The reason I think this is worth investigating was actually commented by Chris himself in his keynote, when he referred to @sasajuric’s feedback of where an expert team were somewhat led down a not ideal path because they thought the Phoenix way was what it was telling you to do via generators.

One final thing I would like to say is that it’s a very exciting time to be a developer! And an Elixir developer at that! I’m extremely happy to see that José, Chris and everyone in the Elixir, Phoenix and Ecto teams have this pursuit of reflection > perfection - and equally heartened to see that experienced members of the community are part of that transition, by feeling able to have conversations and inspire discussions like this.




But yeah, overall I agree with pragdave. And honestly, as I’ve mentioned before, I’m not even a fan of umbrella apps. Umbrella’s encourage a lot more interconnections between sections then what should really exist. I instead make my parts as lots of little dependencies that I then bring into a main app that does all the configuring and more. If I need a couple sections communicate between then I setup a channel between them at this point (not like a phoenix channel, but a set of behaviours in a sub project that both depend on, then setup their communication modules in the config). I find it keeps it very very clean and maintainable.

This precisely, this is what I do.

And this, 1.3 became less coupled to ecto, but I still do not like the monolithic apps that hold many (to use phoenix terms) contexts when a context should be its own standalone application/dependency.

I pass the Repo one of my dependencies should access into its config, which it then bakes in to their calls at build time. ^.^

That is really how it should be done I’d say, usually I pass the Repo module around as an argument, but currently I’m just using things like @Repo unquote(Application.get_env(:this_app, :repo) || throw ":this_app does not have :repo defined") in more places than I probably should.
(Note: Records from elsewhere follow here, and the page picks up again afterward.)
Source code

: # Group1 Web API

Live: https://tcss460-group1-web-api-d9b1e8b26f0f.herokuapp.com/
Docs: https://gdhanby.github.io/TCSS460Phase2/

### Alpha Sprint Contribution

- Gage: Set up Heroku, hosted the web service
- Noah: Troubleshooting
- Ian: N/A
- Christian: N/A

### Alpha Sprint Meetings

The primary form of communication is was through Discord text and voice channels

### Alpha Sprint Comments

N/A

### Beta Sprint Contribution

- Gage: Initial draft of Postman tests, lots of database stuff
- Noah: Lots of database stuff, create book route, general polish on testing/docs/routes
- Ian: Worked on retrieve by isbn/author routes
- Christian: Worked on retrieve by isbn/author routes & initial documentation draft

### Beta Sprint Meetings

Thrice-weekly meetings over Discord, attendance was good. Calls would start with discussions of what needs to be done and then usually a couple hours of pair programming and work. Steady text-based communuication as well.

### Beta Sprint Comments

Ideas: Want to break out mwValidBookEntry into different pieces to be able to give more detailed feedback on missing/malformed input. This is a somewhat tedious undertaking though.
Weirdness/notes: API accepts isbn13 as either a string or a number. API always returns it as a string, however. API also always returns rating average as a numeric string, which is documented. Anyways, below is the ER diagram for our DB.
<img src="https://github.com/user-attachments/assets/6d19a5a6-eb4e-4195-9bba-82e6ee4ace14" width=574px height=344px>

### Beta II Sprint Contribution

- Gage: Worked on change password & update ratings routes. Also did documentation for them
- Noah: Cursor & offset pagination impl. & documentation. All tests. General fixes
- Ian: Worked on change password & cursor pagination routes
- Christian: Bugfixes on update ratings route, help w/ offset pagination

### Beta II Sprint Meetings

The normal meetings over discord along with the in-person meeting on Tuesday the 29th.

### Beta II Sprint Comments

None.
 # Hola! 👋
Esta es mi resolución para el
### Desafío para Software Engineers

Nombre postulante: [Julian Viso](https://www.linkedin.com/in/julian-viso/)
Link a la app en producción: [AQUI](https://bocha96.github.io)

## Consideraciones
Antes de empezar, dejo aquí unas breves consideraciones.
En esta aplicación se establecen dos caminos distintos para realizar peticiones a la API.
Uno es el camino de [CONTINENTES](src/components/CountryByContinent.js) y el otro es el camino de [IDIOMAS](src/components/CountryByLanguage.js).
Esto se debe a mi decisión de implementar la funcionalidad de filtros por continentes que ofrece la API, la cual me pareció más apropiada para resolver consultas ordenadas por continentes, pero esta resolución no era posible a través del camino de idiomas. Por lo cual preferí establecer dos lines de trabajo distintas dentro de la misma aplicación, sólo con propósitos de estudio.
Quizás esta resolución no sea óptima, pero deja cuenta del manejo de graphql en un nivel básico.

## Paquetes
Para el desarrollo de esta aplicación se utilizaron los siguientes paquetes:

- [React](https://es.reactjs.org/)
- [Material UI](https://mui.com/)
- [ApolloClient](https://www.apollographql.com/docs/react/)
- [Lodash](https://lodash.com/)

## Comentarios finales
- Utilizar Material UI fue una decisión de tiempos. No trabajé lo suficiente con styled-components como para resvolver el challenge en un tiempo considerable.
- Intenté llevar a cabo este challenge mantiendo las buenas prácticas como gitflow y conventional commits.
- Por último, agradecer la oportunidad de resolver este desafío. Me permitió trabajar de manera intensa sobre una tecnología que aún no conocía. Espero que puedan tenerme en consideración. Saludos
I should probably make a library to simplify a lot of this repetition too… >.>

Ditto, make lots of little applications and bring them in as dependencies.

Precisely this! They should be standalone dependencies as I’ve stated in that huge Contexts thread. ^.^;

They all run on the same beam. Even right now your beam instance is running probably a few dozen or more applications. :slight_smile:


It’s possible that we are overthinking this and if I’ve got to choose between one of these approaches, I think Phoenix is getting it right by encouraging and enabling separation rather than forcing it.

Completely separate applications come with a lot of hidden complexity that doesn’t generally need to be introduced until you really require it. The whole microservice vs monolith discussion generally boils down to isolation of dependency trees and resource consumption at its root. If a monolith is built with an object oriented language, you end up with this horrifying blur of inheritance chaining that’s incredibly messy to untangle. If you go microservices from the start it’s good long term but you pay for it up front with potentially unwarranted complexity.

With the approach from Phoenix and Umbrellas you don’t have a tangled mess, thanks to the way Elixir is designed. You’ve got smaller parts in their own zones that are significantly easier to separate when you finally NEED to.

Learning curve and on-boarding are a huge deal for a language. Determining trade-offs that get people moving quickly in the right direction is a key and it’s one of those things that is hard because you’re always sacrificing something. It’s something programmers debate about constantly because business factors like turnover, training, learning curve and time to market are real factors that matter beyond ideal architecture. Ideal architecture seems a lot easier when those other factors aren’t included IMO.

In that regard and from a community standpoint, I really do think that Phoenix 1.3 has nailed that balance. Like anything else in programming, it’s always a question of trade-offs and hidden costs.

If we aim for architectural purity instead of that balance, we aren’t going to be much better off than the “OMG Benchmarks!” crowd. If productivity, learning curve, training time, etc aren’t a factor then why aren’t we just using Erlang?


Just to mention: When you designing contexts as separate umbrella app it forces you to think about deps and configs.